Both Catullus and Gaius Licinius Macer Calvus were Neoterikoi, of the same circle, and probably had the opportunity to interchange some themes.

The common themes in the literature of Licinius Calvo and Catullus

Thus, as indeed Gaius Licinius Macer Calvus wrote love compositions for his beloved wife, now dead, Catullus will also take the concept of eternity in his poems, as will be done for example in the poem 101, dedicated to the death of his brother; through literature they both find a way to continue to communicate their affections to their loved ones, creating a common literary theme.

Another common element between the two is the writing of poems or satires relating to the politicians themselves; this commonality remained not only in the persons but also in the modalities: in fact when Catullus will ask the forgiveness of Caesar (interesting is the fact that while Catullus has accused Cesare of being homosexual, Gaius Licinius Macer Calvus has done the same addressed to Pompeo) for the carmi indirectly against of him or against his men of power, like Mamurra (see poems 29, 43, 94, 105, 114 and 115 of the Liber of Catullus), the same is thought (probably in a similar time) will also do Licinius Calvo.

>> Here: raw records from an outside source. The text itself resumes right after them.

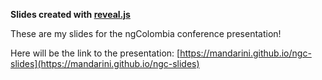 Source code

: **Slides created with [reveal.js](https://github.com/hakimel/reveal.js)**

These are my slides for the ngColombia conference presentation!

Here will be the link to the presentation:
[https://mandarini.github.io/ngc-slides](https://mandarini.github.io/ngc-slides)

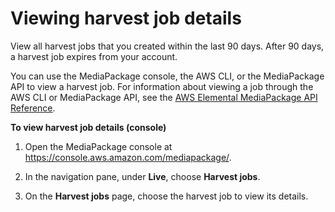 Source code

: # Viewing harvest job details<a name="hj-view"></a>

View all harvest jobs that you created within the last 90 days\. After 90 days, a harvest job expires from your account\.

You can use the MediaPackage console, the AWS CLI, or the MediaPackage API to view a harvest job\. For information about viewing a job through the AWS CLI or MediaPackage API, see the [AWS Elemental MediaPackage API Reference](https://docs.aws.amazon.com/mediapackage/latest/apireference/)\.

**To view harvest job details \(console\)**

1. Open the MediaPackage console at [https://console\.aws\.amazon\.com/mediapackage/](https://console.aws.amazon.com/mediapackage/)\.

1. In the navigation pane, under **Live**, choose **Harvest jobs**\. 

1. On the **Harvest jobs** page, choose the harvest job to view its details\. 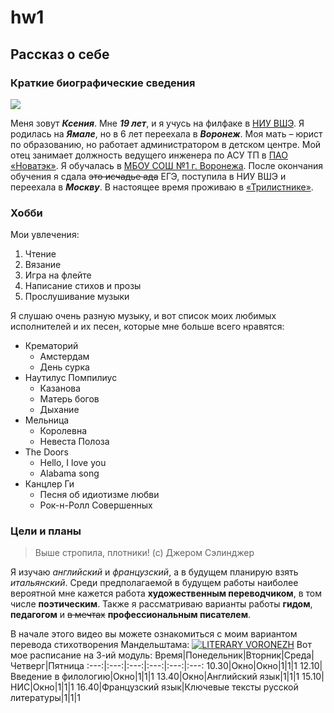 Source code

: # hw1
## Рассказ о себе
### Краткие биографические сведения 

![](https://pp.userapi.com/c841339/v841339529/4837a/zppu2P9aBbM.jpg)

Меня зовут ***Ксения***. Мне ***19 лет***, и я учусь на филфаке в [НИУ ВШЭ](https://www.hse.ru "Высшая школа экономики"). Я родилась на ***Ямале***, но в 6 лет переехала в ***Воронеж***. Моя мать – юрист по образованию, но работает администратором в детском центре. Мой отец занимает должность ведущего инженера по АСУ ТП в [ПАО «Новатэк»](http://www.novatek.ru). Я обучалась в [МБОУ СОШ №1 г. Воронежа](http://1sosh.ru). После окончания обучения я сдала ~~это исчадье ада~~ ЕГЭ, поступила в НИУ ВШЭ и переехала в ***Москву***. В настоящее время проживаю в [«Трилистнике»](https://www.hse.ru/dormitory/3listnik "Общежитие №8").

### Хобби

Мои увлечения:
1. Чтение
2. Вязание
3. Игра на флейте
4. Написание стихов и прозы
5. Прослушивание музыки

Я слушаю очень разную музыку, и вот список моих любимых исполнителей и их песен, которые мне больше всего нравятся:
- Крематорий
  + Амстердам
  + День сурка
- Наутилус Помпилиус
  + Казанова
  + Матерь богов
  + Дыхание
- Мельница
  + Королевна
  + Невеста Полоза
- The Doors
  + Hello, I love you
  + Alabama song
- Канцлер Ги
  + Песня об идиотизме любви
  + Рок-н-Ролл Совершенных 

### Цели и планы

>Выше стропила, плотники! (с) Джером Сэлинджер 

Я изучаю *английский* и *французский*, а в будущем планирую взять *итальянский*. Среди предполагаемой в будущем работы наиболее вероятной мне кажется работа **художественным переводчиком**, в том числе **поэтическим**. Также я рассматриваю варианты работы **гидом**, **педагогом** и ~~в мечтах~~ **профессиональным писателем**.  

В начале этого видео вы можете ознакомиться с моим вариантом перевода стихотворения Мандельштама:
[![LITERARY VORONEZH](https://pp.userapi.com/c841627/v841627958/61bb7/uEydkdH_jS4.jpg)](https://www.youtube.com/watch?v=2_wPwx2qPV8)
Вот мое расписание на 3-ий модуль:
Время|Понедельник|Вторник|Среда|Четверг|Пятница
:---:|:---:|:---:|:---:|:---:|:---:
10.30|Окно|Окно|1|1|1 
12.10|Введение в филологию|Окно|1|1|1 
13.40|Окно|Английский язык|1|1|1 
15.10|НИС|Окно|1|1|1
16.40|Французский язык|Ключевые тексты русской литературы|1|1|1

Licinius Calvo described by the poems of Catullus

Catullus speaks of Gaius Licinius Macer Calvus directly in the poem 53, jokingly calling it “salaputium disertum”, or “that little thing”; in the poem Catullus “photographs” the image of Calvus during the prayer against Vatinio, explaining how the public shouted and approved in listening to the powerful and eloquent prayer of Gaius Licinius Macer Calvus against the politician. Calvo is thought to be of low stature, also due to the testimony of Catullus poem 53, and in fact from the appellative reported by Catullus for Gaius Licinius Macer Calvus derives an Italian “insult” today little used in Italy: “Salpuzio”.